Plain-text document sources:
=== Begin Enclosure ===

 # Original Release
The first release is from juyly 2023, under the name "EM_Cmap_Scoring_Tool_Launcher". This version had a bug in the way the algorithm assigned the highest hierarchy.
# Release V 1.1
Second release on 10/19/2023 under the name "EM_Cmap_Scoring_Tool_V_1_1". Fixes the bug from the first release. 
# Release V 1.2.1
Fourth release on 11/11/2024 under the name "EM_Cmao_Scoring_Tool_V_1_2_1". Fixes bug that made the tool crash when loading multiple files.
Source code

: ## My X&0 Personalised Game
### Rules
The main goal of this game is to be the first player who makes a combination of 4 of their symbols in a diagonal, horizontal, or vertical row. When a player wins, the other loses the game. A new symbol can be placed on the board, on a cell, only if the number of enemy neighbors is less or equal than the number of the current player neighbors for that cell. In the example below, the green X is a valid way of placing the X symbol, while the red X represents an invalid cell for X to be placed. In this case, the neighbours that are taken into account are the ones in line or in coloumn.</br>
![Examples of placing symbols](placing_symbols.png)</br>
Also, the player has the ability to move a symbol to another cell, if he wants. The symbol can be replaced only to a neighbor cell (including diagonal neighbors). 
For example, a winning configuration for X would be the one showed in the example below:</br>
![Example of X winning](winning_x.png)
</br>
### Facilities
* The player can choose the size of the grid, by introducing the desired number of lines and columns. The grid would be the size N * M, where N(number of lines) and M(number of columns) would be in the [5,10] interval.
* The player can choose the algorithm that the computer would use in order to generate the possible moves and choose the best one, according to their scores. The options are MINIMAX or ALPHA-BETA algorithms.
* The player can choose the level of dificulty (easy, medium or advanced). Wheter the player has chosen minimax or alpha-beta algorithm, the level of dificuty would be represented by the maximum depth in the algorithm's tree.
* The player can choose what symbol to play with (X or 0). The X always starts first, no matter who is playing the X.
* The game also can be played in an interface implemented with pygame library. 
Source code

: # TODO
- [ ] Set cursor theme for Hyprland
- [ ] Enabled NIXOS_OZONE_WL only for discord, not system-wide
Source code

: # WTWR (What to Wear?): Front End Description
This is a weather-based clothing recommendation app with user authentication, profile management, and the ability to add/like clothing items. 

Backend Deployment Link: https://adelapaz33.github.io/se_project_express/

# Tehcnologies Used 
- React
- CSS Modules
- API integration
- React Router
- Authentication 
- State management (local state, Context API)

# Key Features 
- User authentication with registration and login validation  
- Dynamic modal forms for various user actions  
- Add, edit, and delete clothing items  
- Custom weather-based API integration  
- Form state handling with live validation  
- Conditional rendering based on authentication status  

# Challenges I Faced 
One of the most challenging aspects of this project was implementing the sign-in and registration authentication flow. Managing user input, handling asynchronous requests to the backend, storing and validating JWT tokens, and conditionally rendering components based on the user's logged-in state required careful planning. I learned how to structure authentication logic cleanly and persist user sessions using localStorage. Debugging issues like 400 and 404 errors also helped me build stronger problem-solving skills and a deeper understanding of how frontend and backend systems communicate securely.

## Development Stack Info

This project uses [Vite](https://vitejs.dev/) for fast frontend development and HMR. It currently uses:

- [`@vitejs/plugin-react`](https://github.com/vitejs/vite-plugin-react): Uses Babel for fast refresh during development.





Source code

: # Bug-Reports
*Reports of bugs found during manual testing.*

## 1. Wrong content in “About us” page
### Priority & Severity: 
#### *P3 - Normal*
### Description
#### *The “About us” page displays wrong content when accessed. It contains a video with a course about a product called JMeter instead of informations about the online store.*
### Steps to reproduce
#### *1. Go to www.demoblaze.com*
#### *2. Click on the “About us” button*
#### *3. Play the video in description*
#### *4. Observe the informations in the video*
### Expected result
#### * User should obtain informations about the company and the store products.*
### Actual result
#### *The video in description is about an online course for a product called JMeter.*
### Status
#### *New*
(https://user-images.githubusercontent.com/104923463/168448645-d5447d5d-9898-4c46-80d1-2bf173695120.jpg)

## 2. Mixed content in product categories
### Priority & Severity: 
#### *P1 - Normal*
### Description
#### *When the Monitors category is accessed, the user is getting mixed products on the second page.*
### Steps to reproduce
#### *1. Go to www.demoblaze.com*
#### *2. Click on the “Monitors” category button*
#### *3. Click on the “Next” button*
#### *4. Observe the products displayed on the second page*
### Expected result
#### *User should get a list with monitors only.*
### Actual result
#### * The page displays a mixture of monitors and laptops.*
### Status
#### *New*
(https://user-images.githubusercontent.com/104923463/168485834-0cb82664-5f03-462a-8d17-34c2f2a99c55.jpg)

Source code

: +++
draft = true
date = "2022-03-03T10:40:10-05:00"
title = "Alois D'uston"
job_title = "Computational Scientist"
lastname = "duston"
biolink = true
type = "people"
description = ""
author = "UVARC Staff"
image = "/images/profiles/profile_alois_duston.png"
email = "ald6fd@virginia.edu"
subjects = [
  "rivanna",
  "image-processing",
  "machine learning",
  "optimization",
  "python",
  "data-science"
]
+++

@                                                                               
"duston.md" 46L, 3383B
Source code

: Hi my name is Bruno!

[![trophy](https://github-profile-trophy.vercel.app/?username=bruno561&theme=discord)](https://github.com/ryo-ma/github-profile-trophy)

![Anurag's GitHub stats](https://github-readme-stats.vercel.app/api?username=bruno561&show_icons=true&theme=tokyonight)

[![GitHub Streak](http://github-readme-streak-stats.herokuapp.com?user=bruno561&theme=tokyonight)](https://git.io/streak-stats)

=== End Enclosure ===

WHAT THE TASK REQUIRES:
All lines in the entries above that hold the word "fast" need to be copied.

ANSWER SECTION:
This project uses [Vite](https://vitejs.dev/) for fast frontend development and HMR. It currently uses:
- [`@vitejs/plugin-react`](https://github.com/vitejs/vite-plugin-react): Uses Babel for fast refresh during development.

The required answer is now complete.